Vulnerable Microsoft SQL Servers targeted with Cobalt Strike

Danger analysts have noticed a new wave of attacks setting up Cobalt Strike beacons on vulnerable Microsoft SQL Servers, main to deeper infiltration and subsequent malware infections.

MS-SQL Server is a popular database administration procedure powering big world-wide-web applications to modest single-program applets.

On the other hand, many of these deployments aren’t adequately secured as they are publicly uncovered to the Internet with weak passwords, and according to a report by Ahn Lab’s ASEC, an not known menace actor is getting edge of this.

Focusing on MS-SQL with Cobalt Strike

The assaults start off with menace actors scanning for servers with an open TCP port 1433, which are very likely general public-struggling with MS-SQL servers. The attacker then carries out brute-forcing and dictionary assaults to crack the password. For the assault to do the job with both approach, the target password has to be weak.

When the attacker gains accessibility to the admin account and logs into the server, the ASEC researchers have noticed them fall coin-miners these as Lemon Duck, KingMiner, and Vollgar. Moreover, the risk actor backdoors the server with Cobalt Strike to establish persistence and complete lateral motion.

Cobalt Strike is downloaded by way of a command shell method (cmd.exe and powershell.exe) on to the compromised MS-SQL and is injected and executed in MSBuild.exe to evade detection.

Processes that download Cobalt Strike
Processes that download Cobalt Strike (ASEC)

Soon after execution, a beacon is injected into the respectable Windows wwanmm.dll process and waits for the attacker’s instructions when keeping concealed inside of a process library file.

“As the beacon that gets the attacker’s command and performs the destructive conduct does not exist in a suspicious memory area and in its place operates in the ordinary module wwanmm.dll, it can bypass memory-based detection,” describes the report by Ahn Lab’s ASEC team.

Code and strings used for tainting the dll
Code and strings utilized for tainting the dll (ASEC)

Cobalt Strike is a commercial pen-testing (offensive security) instrument that is extensively abused by cybercriminals who come across its powerful features established especially useful for their malicious operations.

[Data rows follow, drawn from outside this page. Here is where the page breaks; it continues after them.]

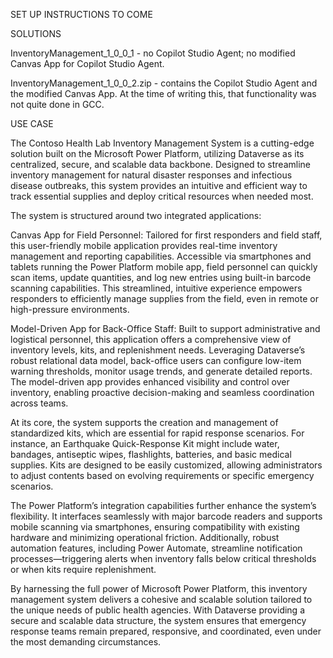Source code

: 
SET UP INSTRUCTIONS TO COME

SOLUTIONS

InventoryManagement_1_0_0_1 - no Copilot Studio Agent; no modified Canvas App for Copilot Studio Agent.

InventoryManagement_1_0_0_2.zip - contains the Copilot Studio Agent and the modified Canvas App. At the time of writing this, that functionality was not quite done in GCC.

USE CASE

The Contoso Health Lab Inventory Management System is a cutting-edge solution built on the Microsoft Power Platform, utilizing Dataverse as its centralized, secure, and scalable data backbone. Designed to streamline inventory management for natural disaster responses and infectious disease outbreaks, this system provides an intuitive and efficient way to track essential supplies and deploy critical resources when needed most.

The system is structured around two integrated applications:

Canvas App for Field Personnel: Tailored for first responders and field staff, this user-friendly mobile application provides real-time inventory management and reporting capabilities. Accessible via smartphones and tablets running the Power Platform mobile app, field personnel can quickly scan items, update quantities, and log new entries using built-in barcode scanning capabilities. This streamlined, intuitive experience empowers responders to efficiently manage supplies from the field, even in remote or high-pressure environments.

Model-Driven App for Back-Office Staff: Built to support administrative and logistical personnel, this application offers a comprehensive view of inventory levels, kits, and replenishment needs. Leveraging Dataverse’s robust relational data model, back-office users can configure low-item warning thresholds, monitor usage trends, and generate detailed reports. The model-driven app provides enhanced visibility and control over inventory, enabling proactive decision-making and seamless coordination across teams.

At its core, the system supports the creation and management of standardized kits, which are essential for rapid response scenarios. For instance, an Earthquake Quick-Response Kit might include water, bandages, antiseptic wipes, flashlights, batteries, and basic medical supplies. Kits are designed to be easily customized, allowing administrators to adjust contents based on evolving requirements or specific emergency scenarios.

The Power Platform’s integration capabilities further enhance the system’s flexibility. It interfaces seamlessly with major barcode readers and supports mobile scanning via smartphones, ensuring compatibility with existing hardware and minimizing operational friction. Additionally, robust automation features, including Power Automate, streamline notification processes—triggering alerts when inventory falls below critical thresholds or when kits require replenishment.

By harnessing the full power of Microsoft Power Platform, this inventory management system delivers a cohesive and scalable solution tailored to the unique needs of public health agencies. With Dataverse providing a secure and scalable data structure, the system ensures that emergency response teams remain prepared, responsive, and coordinated, even under the most demanding circumstances.
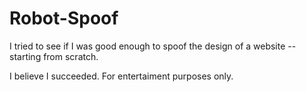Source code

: # Robot-Spoof
I tried to see if I was good enough to spoof the design of a website --starting from scratch.

I believe I succeeded. For entertaiment purposes only.
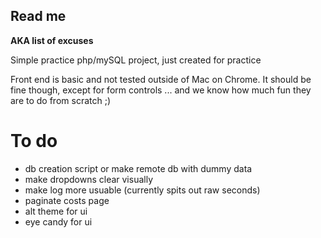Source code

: ## Read me

**AKA list of excuses**

Simple practice php/mySQL project, just created for practice

Front end is basic and not tested outside of Mac on Chrome. It should be fine though, except for form controls ... and we know how much fun they are to do from scratch ;)

# To do

- db creation script or make remote db with dummy data
- make dropdowns clear visually
- make log more usuable (currently spits out raw seconds)
- paginate costs page
- alt theme for ui
- eye candy for ui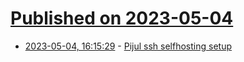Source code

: # [Published on 2023-05-04](index.md)

* [2023-05-04, 16:15:29](https://lobste.rs/s/ren1x1/pijul_ssh_selfhosting_setup) - [Pijul ssh selfhosting setup](https://nest.pijul.com/tankf33der/selfhosting)
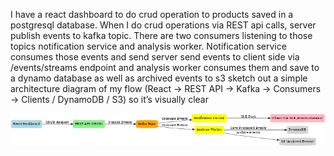 I have a react dashboard to do crud operation to products saved in a postgresql database. When I do crud operations via REST api calls, server publish events to kafka topic. There are two consumers listening to those topics notification service and analysis worker. Notification service consumes those events and send server send events to client side via /events/streams endpoint and analysis worker consumes them and save to a dynamo database as well as archived events to s3 sketch out a simple architecture diagram of my flow (React → REST API → Kafka → Consumers → Clients / DynamoDB / S3) so it’s visually clear


![architectural diagram](../diagrams/system_architecture.png)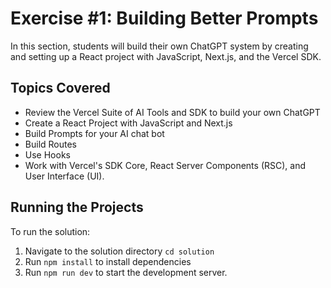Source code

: # Exercise #1: Building Better Prompts

In this section, students will build their own ChatGPT system by creating and setting up a React project with JavaScript, Next.js, and the Vercel SDK.

## Topics Covered

- Review the Vercel Suite of AI Tools and SDK to build your own ChatGPT
- Create a React Project with JavaScript and Next.js
- Build Prompts for your AI chat bot
- Build Routes
- Use Hooks
- Work with Vercel's SDK Core, React Server Components (RSC), and User Interface (UI).

## Running the Projects

To run the solution:

1. Navigate to the solution directory `cd solution`
2. Run `npm install` to install dependencies
3. Run `npm run dev` to start the development server.
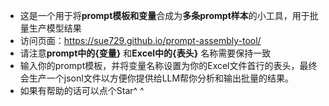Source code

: - 这是一个用于将**prompt模板和变量**合成为**多条prompt样本**的小工具，用于批量生产模型结果
- 访问页面：https://sue729.github.io/prompt-assembly-tool/
- 请注意**prompt中的{变量}** 和**Excel中的{表头}** 名称需要保持一致
- 输入你的prompt模板，并将变量名称设置为你的Excel文件首行的表头，最终会生产一个jsonl文件以方便你提供给LLM帮你分析和输出批量的结果。
- 如果有帮助的话可以点个Star^ ^
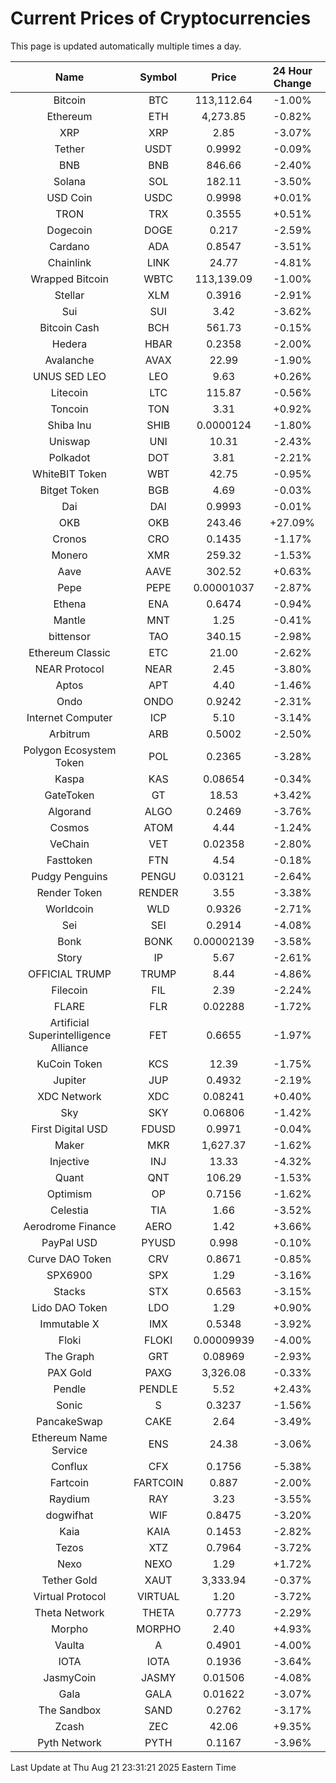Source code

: # Current Prices of Cryptocurrencies
This page is updated automatically multiple times a day.

| Name | Symbol | Price | 24 Hour Change |
| :---: |:---:| :---: | :---: |
| Bitcoin | BTC | 113,112.64 | -1.00% |
| Ethereum | ETH | 4,273.85 | -0.82% |
| XRP | XRP | 2.85 | -3.07% |
| Tether | USDT | 0.9992 | -0.09% |
| BNB | BNB | 846.66 | -2.40% |
| Solana | SOL | 182.11 | -3.50% |
| USD Coin | USDC | 0.9998 | +0.01% |
| TRON | TRX | 0.3555 | +0.51% |
| Dogecoin | DOGE | 0.217 | -2.59% |
| Cardano | ADA | 0.8547 | -3.51% |
| Chainlink | LINK | 24.77 | -4.81% |
| Wrapped Bitcoin | WBTC | 113,139.09 | -1.00% |
| Stellar | XLM | 0.3916 | -2.91% |
| Sui | SUI | 3.42 | -3.62% |
| Bitcoin Cash | BCH | 561.73 | -0.15% |
| Hedera | HBAR | 0.2358 | -2.00% |
| Avalanche | AVAX | 22.99 | -1.90% |
| UNUS SED LEO | LEO | 9.63 | +0.26% |
| Litecoin | LTC | 115.87 | -0.56% |
| Toncoin | TON | 3.31 | +0.92% |
| Shiba Inu | SHIB | 0.0000124 | -1.80% |
| Uniswap | UNI | 10.31 | -2.43% |
| Polkadot | DOT | 3.81 | -2.21% |
| WhiteBIT Token | WBT | 42.75 | -0.95% |
| Bitget Token | BGB | 4.69 | -0.03% |
| Dai | DAI | 0.9993 | -0.01% |
| OKB | OKB | 243.46 | +27.09% |
| Cronos | CRO | 0.1435 | -1.17% |
| Monero | XMR | 259.32 | -1.53% |
| Aave | AAVE | 302.52 | +0.63% |
| Pepe | PEPE | 0.00001037 | -2.87% |
| Ethena | ENA | 0.6474 | -0.94% |
| Mantle | MNT | 1.25 | -0.41% |
| bittensor | TAO | 340.15 | -2.98% |
| Ethereum Classic | ETC | 21.00 | -2.62% |
| NEAR Protocol | NEAR | 2.45 | -3.80% |
| Aptos | APT | 4.40 | -1.46% |
| Ondo | ONDO | 0.9242 | -2.31% |
| Internet Computer | ICP | 5.10 | -3.14% |
| Arbitrum | ARB | 0.5002 | -2.50% |
| Polygon Ecosystem Token | POL | 0.2365 | -3.28% |
| Kaspa | KAS | 0.08654 | -0.34% |
| GateToken | GT | 18.53 | +3.42% |
| Algorand | ALGO | 0.2469 | -3.76% |
| Cosmos | ATOM | 4.44 | -1.24% |
| VeChain | VET | 0.02358 | -2.80% |
| Fasttoken | FTN | 4.54 | -0.18% |
| Pudgy Penguins | PENGU | 0.03121 | -2.64% |
| Render Token | RENDER | 3.55 | -3.38% |
| Worldcoin | WLD | 0.9326 | -2.71% |
| Sei | SEI | 0.2914 | -4.08% |
| Bonk | BONK | 0.00002139 | -3.58% |
| Story | IP | 5.67 | -2.61% |
| OFFICIAL TRUMP | TRUMP | 8.44 | -4.86% |
| Filecoin | FIL | 2.39 | -2.24% |
| FLARE | FLR | 0.02288 | -1.72% |
| Artificial Superintelligence Alliance | FET | 0.6655 | -1.97% |
| KuCoin Token | KCS | 12.39 | -1.75% |
| Jupiter | JUP | 0.4932 | -2.19% |
| XDC Network | XDC | 0.08241 | +0.40% |
| Sky | SKY | 0.06806 | -1.42% |
| First Digital USD | FDUSD | 0.9971 | -0.04% |
| Maker | MKR | 1,627.37 | -1.62% |
| Injective | INJ | 13.33 | -4.32% |
| Quant | QNT | 106.29 | -1.53% |
| Optimism | OP | 0.7156 | -1.62% |
| Celestia | TIA | 1.66 | -3.52% |
| Aerodrome Finance | AERO | 1.42 | +3.66% |
| PayPal USD | PYUSD | 0.998 | -0.10% |
| Curve DAO Token | CRV | 0.8671 | -0.85% |
| SPX6900 | SPX | 1.29 | -3.16% |
| Stacks | STX | 0.6563 | -3.15% |
| Lido DAO Token | LDO | 1.29 | +0.90% |
| Immutable X | IMX | 0.5348 | -3.92% |
| Floki | FLOKI | 0.00009939 | -4.00% |
| The Graph | GRT | 0.08969 | -2.93% |
| PAX Gold | PAXG | 3,326.08 | -0.33% |
| Pendle | PENDLE | 5.52 | +2.43% |
| Sonic | S | 0.3237 | -1.56% |
| PancakeSwap | CAKE | 2.64 | -3.49% |
| Ethereum Name Service | ENS | 24.38 | -3.06% |
| Conflux | CFX | 0.1756 | -5.38% |
| Fartcoin | FARTCOIN | 0.887 | -2.00% |
| Raydium | RAY | 3.23 | -3.55% |
| dogwifhat | WIF | 0.8475 | -3.20% |
| Kaia | KAIA | 0.1453 | -2.82% |
| Tezos | XTZ | 0.7964 | -3.72% |
| Nexo | NEXO | 1.29 | +1.72% |
| Tether Gold | XAUT | 3,333.94 | -0.37% |
| Virtual Protocol | VIRTUAL | 1.20 | -3.72% |
| Theta Network | THETA | 0.7773 | -2.29% |
| Morpho | MORPHO | 2.40 | +4.93% |
| Vaulta | A | 0.4901 | -4.00% |
| IOTA | IOTA | 0.1936 | -3.64% |
| JasmyCoin | JASMY | 0.01506 | -4.08% |
| Gala | GALA | 0.01622 | -3.07% |
| The Sandbox | SAND | 0.2762 | -3.17% |
| Zcash | ZEC | 42.06 | +9.35% |
| Pyth Network | PYTH | 0.1167 | -3.96% |

Last Update at Thu Aug 21 23:31:21 2025 Eastern Time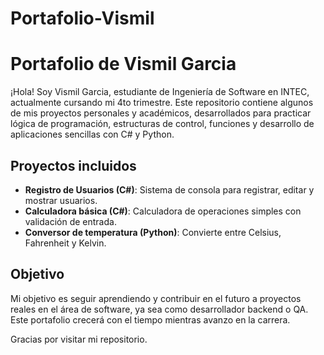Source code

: # Portafolio-Vismil

# Portafolio de Vismil Garcia 

¡Hola! Soy Vismil Garcia, estudiante de Ingeniería de Software en INTEC, actualmente cursando mi 4to trimestre. Este repositorio contiene algunos de mis proyectos personales y académicos, desarrollados para practicar lógica de programación, estructuras de control, funciones y desarrollo de aplicaciones sencillas con C# y Python.

##  Proyectos incluidos

-  **Registro de Usuarios (C#)**: Sistema de consola para registrar, editar y mostrar usuarios.
-  **Calculadora básica (C#)**: Calculadora de operaciones simples con validación de entrada.
-  **Conversor de temperatura (Python)**: Convierte entre Celsius, Fahrenheit y Kelvin.

##  Objetivo

Mi objetivo es seguir aprendiendo y contribuir en el futuro a proyectos reales en el área de software, ya sea como desarrollador backend o QA. Este portafolio crecerá con el tiempo mientras avanzo en la carrera.

Gracias por visitar mi repositorio. 
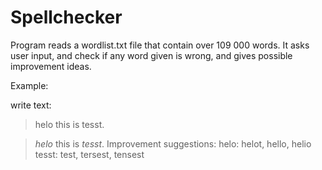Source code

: # Spellchecker

Program reads a wordlist.txt file that contain over 109 000 words. 
It asks user input, and check if any word given is wrong, and gives possible improvement ideas. 

Example: 

write text: 
> helo this is tesst.

> *helo* this is *tesst*.
> Improvement suggestions:
> helo: helot, hello, helio
> tesst: test, tersest, tensest
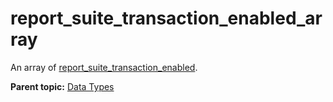 # report\_suite\_transaction\_enabled\_array

An array of [report\_suite\_transaction\_enabled](r_report_suite_transaction_enabled.md#).

**Parent topic:** [Data Types](../data_types/c_datatypes.md)

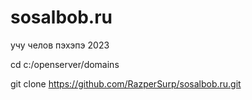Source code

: # sosalbob.ru
учу челов пэхэпэ 2023 

cd c:/openserver/domains

git clone https://github.com/RazperSurp/sosalbob.ru.git
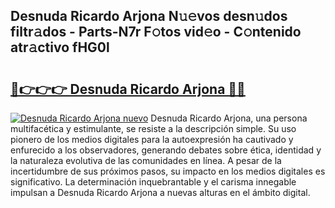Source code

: ## Desnuda Ricardo Arjona N𝚞𝚎vos desn𝚞dos filtr𝚊dos - Parts-N7r F𝚘tos vid𝚎o - C𝚘ntenido atr𝚊ctivo fHG0l

# <h2><a href="http://mbcr5ay.tromn.icu/?c=Desnuda+Ricardo+Arjona">🔗👉👉👉 Desnuda Ricardo Arjona 🔗🔗</a></h2>

[![Desnuda Ricardo Arjona nuevo](https://i.imgur.com/pEAQMta.gif)](http://mbcr5ay.tromn.icu/?c=Desnuda+Ricardo+Arjona)
Desnuda Ricardo Arjona, una persona multifacética y estimulante, se resiste a la descripción simple. Su uso pionero de los medios digitales para la autoexpresión ha cautivado y enfurecido a los observadores, generando debates sobre ética, identidad y la naturaleza evolutiva de las comunidades en línea. A pesar de la incertidumbre de sus próximos pasos, su impacto en los medios digitales es significativo. La determinación inquebrantable y el carisma innegable impulsan a Desnuda Ricardo Arjona a nuevas alturas en el ámbito digital.
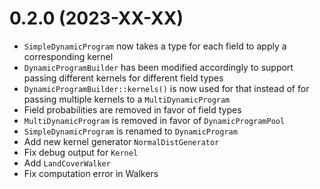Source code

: # 0.2.0 (2023-XX-XX)

- `SimpleDynamicProgram` now takes a type for each field to apply a corresponding kernel
- `DynamicProgramBuilder` has been modified accordingly to support passing different kernels for different field types
- `DynamicProgramBuilder::kernels()` is now used for that instead of for passing multiple kernels to a `MultiDynamicProgram`
- Field probabilities are removed in favor of field types 
- `MultiDynamicProgram` is removed in favor of `DynamicProgramPool`
- `SimpleDynamicProgram` is renamed to `DynamicProgram`
- Add new kernel generator `NormalDistGenerator`
- Fix debug output for `Kernel`
- Add `LandCoverWalker`
- Fix computation error in Walkers
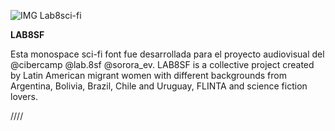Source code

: ![IMG Lab8sci-fi](https://github.com/CaroGiovagnoli/abc-lab-8-sci-fi/blob/main/documentation/lab8scif-09.jpg?raw=true)

**LAB8SF**

Esta monospace sci-fi font fue desarrollada para el proyecto audiovisual del @cibercamp @lab.8sf @sorora_ev. LAB8SF is a collective project created by Latin American migrant women with different backgrounds from Argentina, Bolivia, Brazil, Chile and Uruguay, FLINTA and science fiction lovers.


////
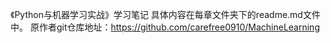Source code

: 《Python与机器学习实战》学习笔记
具体内容在每章文件夹下的readme.md文件中。
原作者git仓库地址：https://github.com/carefree0910/MachineLearning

The $3,500 per license device was intended to assist moral hackers and pink teams simulate authentic assaults against companies that want to raise their security stance, but from the minute cracked variations were being leaked, its use by menace actors went out of command.

It is really now used by Squirrelwaffle, Emotet, malware operators, opportunistic attacks, Linux-concentrating on teams, complex adversaries, and normally by ransomware gangs when conducting assaults.

The reason why danger actors abuse it so much is its wealthy features which features the subsequent:

  • Command execution
  • Keylogging
  • File functions
  • SOCKS proxying
  • Privilege escalation
  • Mimikatz (credential-stealing)
  • Port scanning

Moreover, the Cobalt Strike agent called the “beacon” is file-significantly less shellcode, so the likelihood of it being detected by security tools are lowered, in particular in poorly managed systems.

AhnLab’s info displays that all the obtain URLs and C2 server URLs that supported the the latest assault wave stage to the exact same attacker.

To guard your MS-SQL server from attacks of this form, use a sturdy admin password, location the server at the rear of a firewall, log all the things and observe suspicious actions, implement readily available safety updates, and use a details entry controller to inspect and implement guidelines on each transaction.